December 27, 2022

The Big Lunch and “Afternoon Sleeping Sickness”

After-meal drowsiness may be affected by meal timing and regularity, meal quantity, and meal composition—not just your individual characteristics.

Peter N. Landless & Zeno L. Charles-Marcel

Q: Why do I get so sleepy and tired after eating lunch, and what can I do about it?

A: You’re not alone! Your condition is shared by many and has been found in worms, snakes, rodents and other mammals, and even insects. This common occurrence is known medically as “postprandial sleepiness,” “the post-lunch dip,” and colloquially as “food coma.” 

It’s usually no cause for concern except if it interferes with your work, school, or social life—especially when your after-meal activity requires high alertness, such as driving a car or operating potentially dangerous equipment. Excessive sleepiness may also be related to underlying health problems or sleep disorders, so please see your doctor to discuss your unique situation. 

Here are some ideas to combat afternoon sleepiness that come from ongoing research: 

Food coma is a circadian effect worsened by a poor night’s sleep. It’s an afternoon phenomenon since it usually occurs about 30 minutes after eating lunch. Some research points to post-meal changes in blood circulation. Blood flow to the intestines dramatically increases after we eat, and this provokes a corresponding decrease in blood flow to the brain, which could trigger feelings of fatigue and sleepiness. This may be particularly at play when we skip breakfast, have a large lunch, and engage in monotonous tasks after eating. 

Other research indicates that blood sugar and insulin fluctuations after meals may stimulate after-meal drowsiness. Diets heavy in processed meat, fast food, and soft drinks have been shown to be associated with more daytime sleepiness in truck drivers, probably because of the combination of high animal fat and processed carbohydrates along with high salt. Unhealthful diets have a disruptive effect on day-to-day body rhythms and are linked to post-meal fatigue through elevated cytokines such as interleukin-1 (IL-1), a marker of inflammation. 

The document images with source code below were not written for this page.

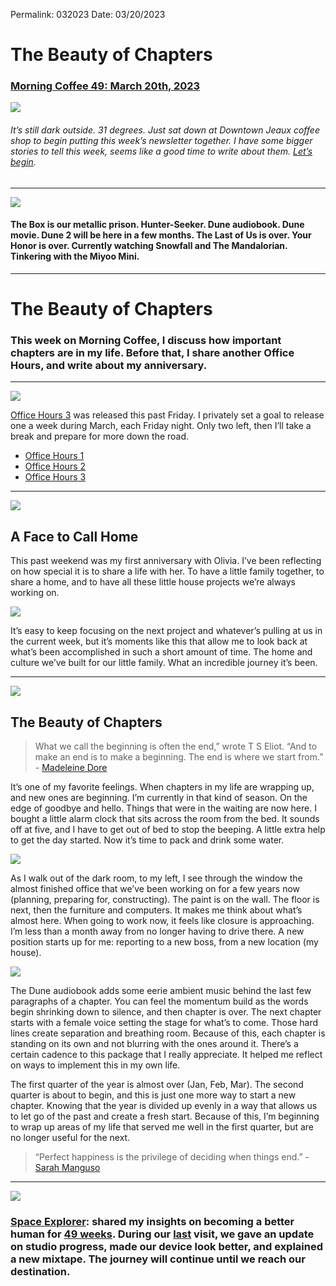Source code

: Permalink: 032023
Date: 03/20/2023

# The Beauty of Chapters 

### [Morning Coffee 49: March 20th, 2023](https://nashp.com/032023)

![](https://i.imgur.com/RMvPglk.jpg)

###### It’s still dark outside. 31 degrees. Just sat down at Downtown Jeaux coffee shop to begin putting this week’s newsletter together. I have some bigger stories to tell this week, seems like a good time to write about them. [Let’s begin](mailto:nashp@me.com).

----

![](https://media3.giphy.com/media/p1hrnnFlbP4WPqi0kM/giphy.gif?cid=2154d3d79e9c38e52745570359605fa7211f158cb28de519&rid=giphy.gif&ct=g)

#### The Box is our metallic prison. Hunter-Seeker. Dune audiobook. Dune movie. Dune 2 will be here in a few months. The Last of Us is over. Your Honor is over. Currently watching Snowfall and The Mandalorian. Tinkering with the Miyoo Mini.

----

# The Beauty of Chapters

### This week on Morning Coffee, I discuss how important chapters are in my life. Before that, I share another Office Hours, and write about my anniversary.

----

![](https://i.imgur.com/k0Ix2tP.jpg)

[Office Hours 3](https://music.apple.com/us/playlist/office-hours-3/pl.u-8aAVobeCoBYEYN) was released this past Friday. I privately set a goal to release one a week during March, each Friday night. Only two left, then I’ll take a break and prepare for more down the road.

- [Office Hours 1](https://music.apple.com/us/playlist/office-hours-volume-1/pl.u-8aAVoP6uoBYEYN)
- [Office Hours 2](https://music.apple.com/us/playlist/office-hours-volume-2/pl.u-WabZloaIdBPzPW)
- [Office Hours 3](https://music.apple.com/us/playlist/office-hours-3/pl.u-8aAVobeCoBYEYN)

----

![](https://i.imgur.com/7E4hK2x.jpg)

## A Face to Call Home

This past weekend was my first anniversary with Olivia. I’ve been reflecting on how special it is to share a life with her. To have a little family together, to share a home, and to have all these little house projects we’re always working on.

![](https://i.imgur.com/JvQ7pL1.jpg)

It’s easy to keep focusing on the next project and whatever’s pulling at us in the current week, but it’s moments like this that allow me to look back at what’s been accomplished in such a short amount of time. The home and culture we’ve built for our little family. What an incredible journey it’s been.

----

![](https://i.imgur.com/wiNOJhp.jpg)

## The Beauty of Chapters

> What we call the beginning is often the end,” wrote T S Eliot. “And to make an end is to make a beginning. The end is where we start from.” - [Madeleine Dore](https://madeleinedore.substack.com/p/endings)

It’s one of my favorite feelings. When chapters in my life are wrapping up, and new ones are beginning. I’m currently in that kind of season. On the edge of goodbye and hello. Things that were in the waiting are now here. I bought a little alarm clock that sits across the room from the bed. It sounds off at five, and I have to get out of bed to stop the beeping. A little extra help to get the day started. Now it’s time to pack and drink some water.

![](https://i.imgur.com/x3Ytfii.jpg)

As I walk out of the dark room, to my left, I see through the window the almost finished office that we’ve been working on for a few years now (planning, preparing for, constructing). The paint is on the wall. The floor is next, then the furniture and computers. It makes me think about what’s almost here. When going to work now, it feels like closure is approaching. I’m less than a month away from no longer having to drive there. A new position starts up for me: reporting to a new boss, from a new location (my house). 

![](https://i.imgur.com/LyxpmTQ.jpg)

The Dune audiobook adds some eerie ambient music behind the last few paragraphs of a chapter. You can feel the momentum build as the words begin shrinking down to silence, and then chapter is over. The next chapter starts with a female voice setting the stage for what’s to come. Those hard lines create separation and breathing room. Because of this, each chapter is standing on its own and not blurring with the ones around it. There’s a certain cadence to this package that I really appreciate. It helped me reflect on ways to implement this in my own life.

The first quarter of the year is almost over (Jan, Feb, Mar). The second quarter is about to begin, and this is just one more way to start a new chapter. Knowing that the year is divided up evenly in a way that allows us to let go of the past and create a fresh start. Because of this, I’m beginning to wrap up areas of my life that served me well in the first quarter, but are no longer useful for the next.

> “Perfect happiness is the privilege of deciding when things end.” - [Sarah Manguso](https://madeleinedore.substack.com/p/endings)

----

![](https://blotcdn.com/blog_7d9c6729f90a4fd68ca68a09e88009f0/_image_cache/fa5e4a46-df8f-4e23-a47f-bbd3a452cb57.png)

### [Space Explorer](https://www.patreon.com/nashp): shared my insights on becoming a better human for [49 weeks](https://www.craft.do/s/uPvD1SnSODfwSe). During our [last](https://nashp.com/031323) visit, we gave an update on studio progress, made our device look better, and explained a new mixtape. The journey will continue until we reach our destination.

“Afternoon sleeping sickness” appears to be a “normal” response to certain kinds of meals, certain mealtime situations, how much food we eat, and our individual circumstances and inherited and cultivated tendencies. Overarching advice includes eating smaller, healthful vegetable-centric meals on a regular schedule and strolling after eating. A walk after eating has multiple beneficial effects on our digestion, metabolism, and weight management, so it’s a good habit to have. If after-meal drowsiness significantly interferes with routine living or is accompanied by other symptoms, physician consultation is highly recommended. And remember: “Whether you eat or drink, or whatever you do, do all to the glory of God” (1 Cor. 10:31). 

Tips for Food Coma 

  • Have a good breakfast.
  • Eat smaller meals on schedule.
  • Eat vegetables and natural plant fats.
  • Take a 10– to 15-minute after-meal stroll. 

If drowsy: 

  • Turn up the lights.
  • Chew sugarless gum.
  • Listen to your favorite upbeat music.
  • Drink (and wash your face with) cold water.